*Records for processing*:
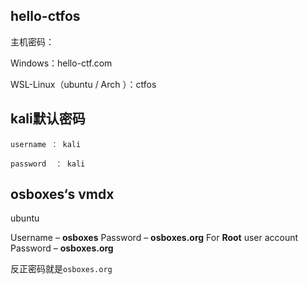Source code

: 

## hello-ctfos

主机密码：

Windows：hello-ctf.com

WSL-Linux（ubuntu / Arch ）：ctfos



## kali默认密码



`username ： kali`

`password  ： kali`





## osboxes‘s vmdx

ubuntu



Username – **osboxes**
Password – **osboxes.org**
For **Root** user account
Password – **osboxes.org**



反正密码就是`osboxes.org`
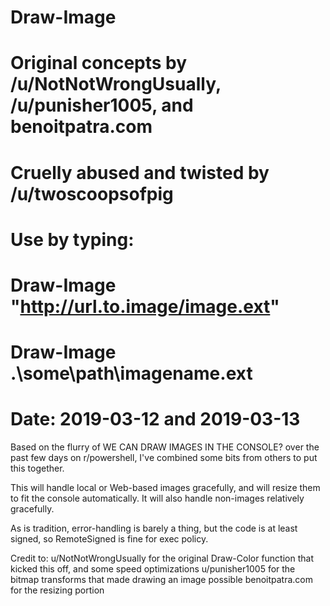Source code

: # Draw-Image
# Original concepts by /u/NotNotWrongUsually, /u/punisher1005, and benoitpatra.com
# Cruelly abused and twisted by /u/twoscoopsofpig
# Use by typing: 
#	Draw-Image "http://url.to.image/image.ext"
#	Draw-Image .\some\path\imagename.ext
#
# Date: 2019-03-12 and 2019-03-13

Based on the flurry of WE CAN DRAW IMAGES IN THE CONSOLE? over the past few days on r/powershell, I've combined some bits from others to put this together.

This will handle local or Web-based images gracefully, and will resize them to fit the console automatically. It will also handle non-images relatively gracefully.

As is tradition, error-handling is barely a thing, but the code is at least signed, so RemoteSigned is fine for exec policy.

Credit to:
	u/NotNotWrongUsually for the original Draw-Color function that kicked this off, and some speed optimizations
	u/punisher1005 for the bitmap transforms that made drawing an image possible
	benoitpatra.com for the resizing portion
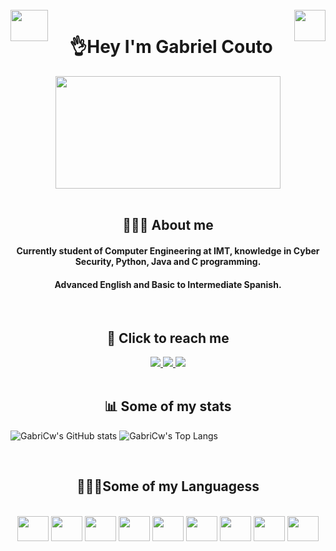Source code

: <div style="display: inline_block"><br>
  <img align="right" height="50" width="50" src="https://images-wixmp-ed30a86b8c4ca887773594c2.wixmp.com/f/73e61ecd-e2c8-4785-9ed3-d6ccd5d0826e/d51g5vd-c4272437-5e57-4528-aa6b-ef5c2fe29ee5.gif?token=eyJ0eXAiOiJKV1QiLCJhbGciOiJIUzI1NiJ9.eyJzdWIiOiJ1cm46YXBwOjdlMGQxODg5ODIyNjQzNzNhNWYwZDQxNWVhMGQyNmUwIiwiaXNzIjoidXJuOmFwcDo3ZTBkMTg4OTgyMjY0MzczYTVmMGQ0MTVlYTBkMjZlMCIsIm9iaiI6W1t7InBhdGgiOiJcL2ZcLzczZTYxZWNkLWUyYzgtNDc4NS05ZWQzLWQ2Y2NkNWQwODI2ZVwvZDUxZzV2ZC1jNDI3MjQzNy01ZTU3LTQ1MjgtYWE2Yi1lZjVjMmZlMjllZTUuZ2lmIn1dXSwiYXVkIjpbInVybjpzZXJ2aWNlOmZpbGUuZG93bmxvYWQiXX0.-8LQeGccaadLvQg5tCr9nZw4JaM-yLPZ2w0NmrFSgDE" />
    <img align="left" height="50" width="60" src="https://camo.githubusercontent.com/a0d58634789b846466557b4c210c1638560a4bd4457161899e026ce7345bb288/687474703a2f2f32352e6d656469612e74756d626c722e636f6d2f63393961353739646233616530666331363462663463636131343838383564332f74756d626c725f6d6a6776386b45754d67317338376e37396f315f3430302e676966" />
  <h1 align="center" >👌Hey I'm Gabriel Couto</h1>
  </div>
  
  <div align="center">
    <img align="center" height="180" width="360" src="https://i0.wp.com/iphaids.org/wp-content/uploads/2021/02/tocando-guitarra.gif?resize=350%2C351&ssl=1" />
  </div>
  <div style="display: inline_block"><br> 
  <h2 align="center" >🙋🏻‍♂️ About me</h2>
    <h4 align="center" >Currently student of Computer Engineering at IMT, knowledge in Cyber Security, Python, Java and C programming.</h4>
  <h4 align="center" >Advanced English and Basic to Intermediate Spanish.</h4>
<div/>
  
 <div style="display: inline_block"><br> 
  <h2 align="center" >📲 Click to reach me</h2>
<div/>
  
<div align="center">
  <a href="https://github.com/GabriCw" target="_blank">
    <img src="https://img.shields.io/badge/GitHub-100000?style=for-the-badge&logo=github&logoColor=white" target="_blank">
  </a>
  <a href = "mailto:gabricouto2305@gmail.com" target="_blank">
    <img src="https://img.shields.io/badge/Gmail-D14836?style=for-the-badge&logo=gmail&logoColor=white">
  </a>
  <a href="https://www.linkedin.com/in/gabriel-dos-santos-couto/" target="_blank">
    <img src="https://img.shields.io/badge/-LinkedIn-%230077B5?style=for-the-badge&logo=linkedin&logoColor=white" target="_blank">
  </a>
  <br>
</div>
  
<div style="display: inline_block"><br>
    <h2 align="center" >📊 Some of my stats</h2>
<div/>
  
![GabriCw's GitHub stats](https://github-readme-stats.vercel.app/api?username=gabricw&show_icons=true&theme=radical)
![GabriCw's Top Langs](https://github-readme-stats.vercel.app/api/top-langs/?username=gabricw&layout=compacte&theme=radical)



<div style="display: inline_block"><br>
    <h2 align="center" >👨🏽‍💻Some of my Languagess</h2>
<div/>

<div style="display: inline_block" align= "center"><br>
  <img align="center" height="40" width="50" src="https://cdn.jsdelivr.net/gh/devicons/devicon/icons/java/java-original-wordmark.svg" />
  <img align="center" height="40" width="50" src="https://cdn.jsdelivr.net/gh/devicons/devicon/icons/python/python-original-wordmark.svg" />
  <img align="center" height="40" width="50" src="https://cdn.jsdelivr.net/gh/devicons/devicon/icons/c/c-original.svg" />
  <img align="center" height="40" width="50" src="https://cdn.jsdelivr.net/gh/devicons/devicon/icons/html5/html5-original-wordmark.svg" />
  <img align="center" height="40" width="50" src="https://cdn.jsdelivr.net/gh/devicons/devicon/icons/css3/css3-original-wordmark.svg" />
  <img align="center" height="40" width="50" src="https://cdn.jsdelivr.net/gh/devicons/devicon/icons/javascript/javascript-plain.svg" />
  <img align="center" height="40" width="50" src="https://cdn.jsdelivr.net/gh/devicons/devicon/icons/arduino/arduino-original-wordmark.svg" />
  <img align="center" height="40" width="50" src="https://cdn.jsdelivr.net/gh/devicons/devicon/icons/latex/latex-original.svg" />
  <img align="center" height="40" width="50" src="https://cdn.jsdelivr.net/gh/devicons/devicon/icons/react/react-original-wordmark.svg" />
       
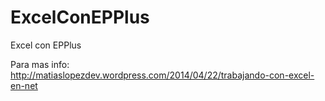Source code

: ExcelConEPPlus
==============

Excel con EPPlus

Para mas info: http://matiaslopezdev.wordpress.com/2014/04/22/trabajando-con-excel-en-net
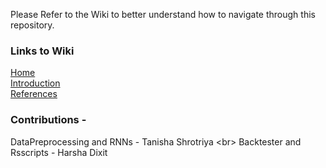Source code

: 
Please Refer to the Wiki to better understand how to navigate through this repository. 

### Links to Wiki
[Home](https://github.com/TanishaShrotriya96/Portfolio_Optimization/wiki/Home)<br/>
[Introduction](https://github.com/TanishaShrotriya96/Portfolio_Optimization/wiki/Introduction)<br/>
[References](https://github.com/TanishaShrotriya96/Portfolio_Optimization/wiki/References)<br/>

### Contributions - 

DataPreprocessing and RNNs - Tanisha Shrotriya <br\>
Backtester and Rsscripts - Harsha Dixit 
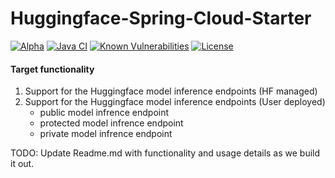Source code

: # Huggingface-Spring-Cloud-Starter
[![Alpha](https://img.shields.io/badge/Release-Alpha-darkred)](https://img.shields.io/badge/Release-Alpha-darkred)
[![Java CI](https://github.com/clue2solve/Huggingface-Spring-Cloud-Starter/actions/workflows/ci.yml/badge.svg)](https://github.com/clue2solve/Huggingface-Spring-Cloud-Starter/actions/workflows/ci.yml)
[![Known Vulnerabilities](https://snyk.io/test/github/clue2solve/aws-bedrock-springtboot-starter/badge.svg?style=plastic)](https://snyk.io/test/github/clue2solve/aws-bedrock-springtboot-starter) 
[![License](https://img.shields.io/badge/License-Apache%202.0-blue.svg)](https://opensource.org/licenses/Apache-2.0)


#### Target functionality
1. Support for the Huggingface model inference endpoints (HF managed) 
1. Support for the Huggingface model inference endpoints (User deployed)
   - public model infrence endpoint
   - protected model infrence endpoint
   - private model infrence endpoint


TODO:
    Update Readme.md with functionality and usage details as we build it out.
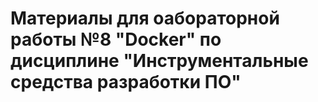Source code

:# Материалы для оабораторной работы №8 "Docker" по дисциплине "Инструментальные средства разработки ПО"

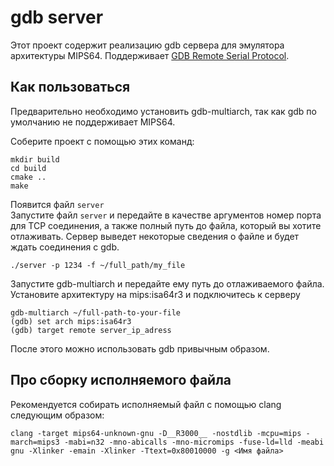 # gdb server
Этот проект содержит реализацию gdb сервера для эмулятора архитектуры MIPS64. Поддерживает [GDB Remote Serial Protocol](https://sourceware.org/gdb/current/onlinedocs/gdb.html/Remote-Protocol.html).

## Как пользоваться

Предварительно необходимо установить gdb-multiarch, так как gdb по умолчанию не поддерживает MIPS64.

Соберите проект с помощью этих команд:

    mkdir build
    cd build
    cmake ..
    make
Появится файл `server`\
Запустите файл `server` и передайте в качестве аргументов номер порта для TCP соединения, а также полный путь до файла, который вы хотите отлаживать. Сервер выведет некоторые сведения о файле и будет ждать соединения с gdb.

    ./server -p 1234 -f ~/full_path/my_file

Запустите gdb-multiarch и передайте ему путь до отлаживаемого файла. Установите архитектуру на mips:isa64r3 и подключитесь к серверу

    gdb-multiarch ~/full-path-to-your-file
    (gdb) set arch mips:isa64r3
    (gdb) target remote server_ip_adress

После этого можно использовать gdb привычным образом.


## Про сборку исполняемого файла

Рекомендуется собирать исполняемый файл с помощью clang следующим образом:

    clang -target mips64-unknown-gnu -D__R3000__ -nostdlib -mcpu=mips -march=mips3 -mabi=n32 -mno-abicalls -mno-micromips -fuse-ld=lld -meabi gnu -Xlinker -emain -Xlinker -Ttext=0x80010000 -g <Имя файла>
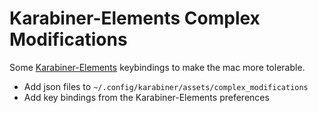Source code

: # Karabiner-Elements Complex Modifications

Some [Karabiner-Elements](https://pqrs.org/osx/karabiner) keybindings to make the mac more tolerable.

* Add json files to `~/.config/karabiner/assets/complex_modifications`
* Add key bindings from the Karabiner-Elements preferences
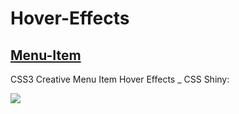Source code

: # Hover-Effects

## [Menu-Item](https://github.com/DahmanCode/Hover-Effects/tree/main/Menu-Item)
CSS3 Creative Menu Item Hover Effects _ CSS Shiny: 

![](https://user-images.githubusercontent.com/94912743/177060003-03a4d95b-f6e7-462e-9c6f-d9a252312ce5.gif)

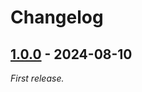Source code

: # Changelog

## [1.0.0] - 2024-08-10

_First release._

[1.0.0]: https://github.com/T9Air/Klipper_Power_Resume/releases/tag/v1.0.0

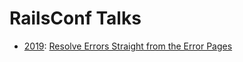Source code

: # RailsConf Talks

- [2019][2019-conf]: [Resolve Errors Straight from the Error Pages][2019-talk]

[2019-talk]: https://railsconf.com/program/sessions#session-750
[2019-conf]: https://railsconf.com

*Activity*:
A copy of each line above that holds the word "display" is the expected answer.

*Response to the exercise*:
: <div style="display: inline_block"><br>
  <div style="display: inline_block"><br> 
 <div style="display: inline_block"><br> 
<div style="display: inline_block"><br>
<div style="display: inline_block"><br>
<div style="display: inline_block" align= "center"><br>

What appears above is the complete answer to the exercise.